- [REQUIREMENT] Copy every line from the material below that holds "Precision".
[EXTRACTED INFORMATION]
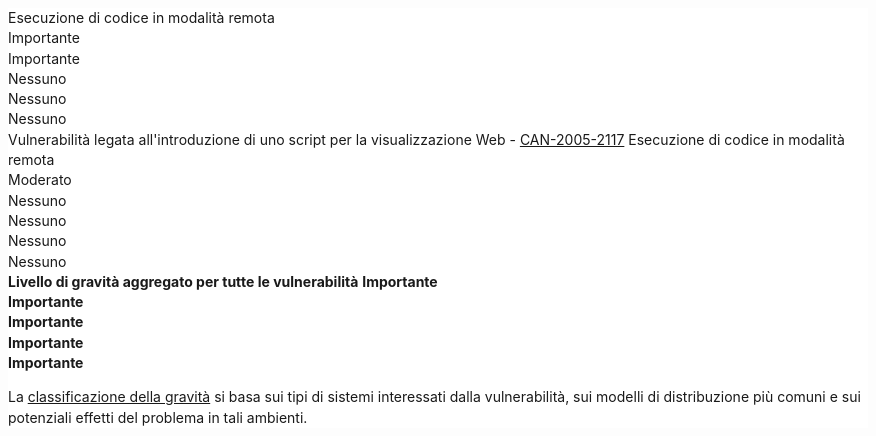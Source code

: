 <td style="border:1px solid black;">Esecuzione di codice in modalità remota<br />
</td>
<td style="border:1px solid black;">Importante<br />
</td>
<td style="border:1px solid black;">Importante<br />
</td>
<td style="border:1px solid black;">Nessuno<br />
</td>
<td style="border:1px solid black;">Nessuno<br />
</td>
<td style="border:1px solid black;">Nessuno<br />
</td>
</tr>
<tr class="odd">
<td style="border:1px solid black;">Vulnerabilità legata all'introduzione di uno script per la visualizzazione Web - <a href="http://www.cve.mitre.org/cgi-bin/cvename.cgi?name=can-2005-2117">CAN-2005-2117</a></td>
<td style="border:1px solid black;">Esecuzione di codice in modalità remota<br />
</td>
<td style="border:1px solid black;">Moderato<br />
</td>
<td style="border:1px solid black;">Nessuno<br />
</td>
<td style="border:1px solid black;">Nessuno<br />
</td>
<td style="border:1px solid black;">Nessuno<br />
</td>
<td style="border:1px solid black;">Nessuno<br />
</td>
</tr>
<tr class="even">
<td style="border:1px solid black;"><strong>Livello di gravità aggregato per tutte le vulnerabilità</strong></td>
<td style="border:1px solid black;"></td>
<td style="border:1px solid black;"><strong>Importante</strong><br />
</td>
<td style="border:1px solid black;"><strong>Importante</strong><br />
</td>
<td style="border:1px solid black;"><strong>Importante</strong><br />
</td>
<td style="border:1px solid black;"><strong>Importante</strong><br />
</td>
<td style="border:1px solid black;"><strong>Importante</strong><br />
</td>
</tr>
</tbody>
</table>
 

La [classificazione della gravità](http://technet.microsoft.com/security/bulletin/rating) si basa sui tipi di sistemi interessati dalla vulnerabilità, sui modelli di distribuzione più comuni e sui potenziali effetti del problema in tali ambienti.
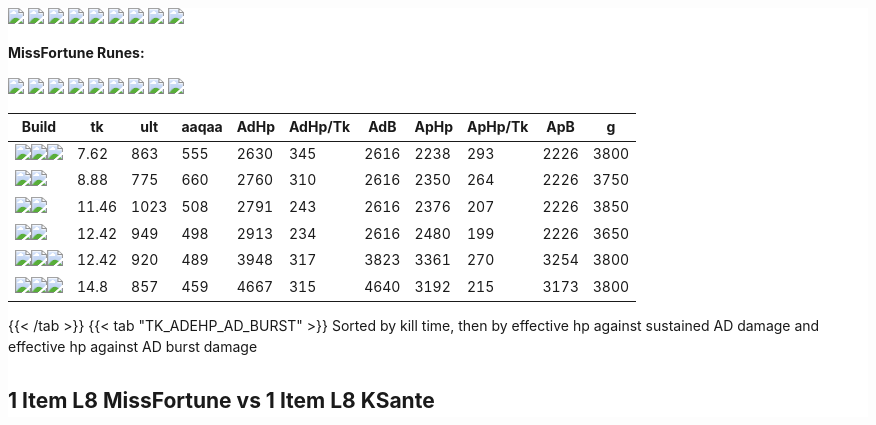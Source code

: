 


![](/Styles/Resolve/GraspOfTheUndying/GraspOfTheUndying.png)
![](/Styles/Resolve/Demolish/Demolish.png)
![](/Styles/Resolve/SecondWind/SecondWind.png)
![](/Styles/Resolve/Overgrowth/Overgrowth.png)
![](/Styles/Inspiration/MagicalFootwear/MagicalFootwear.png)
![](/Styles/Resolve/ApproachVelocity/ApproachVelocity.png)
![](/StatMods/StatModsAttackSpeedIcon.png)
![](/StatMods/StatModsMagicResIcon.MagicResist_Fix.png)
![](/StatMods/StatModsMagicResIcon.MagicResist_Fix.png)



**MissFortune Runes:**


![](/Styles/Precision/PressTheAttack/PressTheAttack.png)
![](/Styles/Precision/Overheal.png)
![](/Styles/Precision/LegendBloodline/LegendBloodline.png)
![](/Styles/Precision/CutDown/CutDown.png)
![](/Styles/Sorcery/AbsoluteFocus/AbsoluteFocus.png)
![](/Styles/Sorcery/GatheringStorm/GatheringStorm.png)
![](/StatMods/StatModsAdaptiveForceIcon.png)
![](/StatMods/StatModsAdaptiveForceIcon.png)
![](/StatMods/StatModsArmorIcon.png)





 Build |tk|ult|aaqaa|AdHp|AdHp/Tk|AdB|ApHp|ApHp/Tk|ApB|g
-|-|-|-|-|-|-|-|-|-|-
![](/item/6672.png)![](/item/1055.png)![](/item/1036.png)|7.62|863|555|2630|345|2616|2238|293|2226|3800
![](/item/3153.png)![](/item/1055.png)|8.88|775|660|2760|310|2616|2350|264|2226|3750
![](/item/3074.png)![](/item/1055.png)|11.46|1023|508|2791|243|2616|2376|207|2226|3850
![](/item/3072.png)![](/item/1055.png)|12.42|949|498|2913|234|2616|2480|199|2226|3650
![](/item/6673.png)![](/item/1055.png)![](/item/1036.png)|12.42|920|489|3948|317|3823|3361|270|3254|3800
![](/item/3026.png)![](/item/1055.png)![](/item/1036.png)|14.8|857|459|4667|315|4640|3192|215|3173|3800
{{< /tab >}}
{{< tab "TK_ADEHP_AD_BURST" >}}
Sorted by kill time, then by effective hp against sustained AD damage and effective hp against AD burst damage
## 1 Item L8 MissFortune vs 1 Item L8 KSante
[/EXTRACTED INFORMATION]
[EXTRACTED INFORMATION]
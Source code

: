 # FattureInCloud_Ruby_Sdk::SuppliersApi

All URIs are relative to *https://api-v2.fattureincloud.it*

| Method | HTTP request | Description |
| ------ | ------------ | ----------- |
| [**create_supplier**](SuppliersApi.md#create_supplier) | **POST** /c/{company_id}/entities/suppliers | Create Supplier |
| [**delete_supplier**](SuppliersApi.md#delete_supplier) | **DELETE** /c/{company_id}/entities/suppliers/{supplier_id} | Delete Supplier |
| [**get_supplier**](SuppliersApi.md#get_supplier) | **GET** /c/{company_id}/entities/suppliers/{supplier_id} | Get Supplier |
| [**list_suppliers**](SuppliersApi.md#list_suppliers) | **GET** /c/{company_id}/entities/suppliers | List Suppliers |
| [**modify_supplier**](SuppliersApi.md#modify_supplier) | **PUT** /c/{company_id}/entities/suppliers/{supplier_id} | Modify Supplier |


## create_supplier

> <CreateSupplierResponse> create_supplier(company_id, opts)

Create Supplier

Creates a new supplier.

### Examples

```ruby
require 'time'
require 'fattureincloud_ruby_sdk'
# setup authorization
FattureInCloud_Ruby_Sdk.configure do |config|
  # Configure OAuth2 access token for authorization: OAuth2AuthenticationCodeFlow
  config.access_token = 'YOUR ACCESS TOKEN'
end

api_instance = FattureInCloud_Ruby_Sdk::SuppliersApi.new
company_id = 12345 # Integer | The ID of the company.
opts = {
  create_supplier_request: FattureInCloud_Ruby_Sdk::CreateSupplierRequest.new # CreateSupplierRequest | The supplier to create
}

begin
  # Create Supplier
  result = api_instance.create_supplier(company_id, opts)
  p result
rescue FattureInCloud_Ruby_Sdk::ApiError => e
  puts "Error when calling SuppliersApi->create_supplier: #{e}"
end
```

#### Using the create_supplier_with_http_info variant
[/EXTRACTED INFORMATION]
- [YOUR RESPONSE]
![](/Styles/Precision/PressTheAttack/PressTheAttack.png)
![](/Styles/Precision/Overheal.png)
![](/Styles/Precision/LegendBloodline/LegendBloodline.png)
![](/Styles/Precision/CutDown/CutDown.png)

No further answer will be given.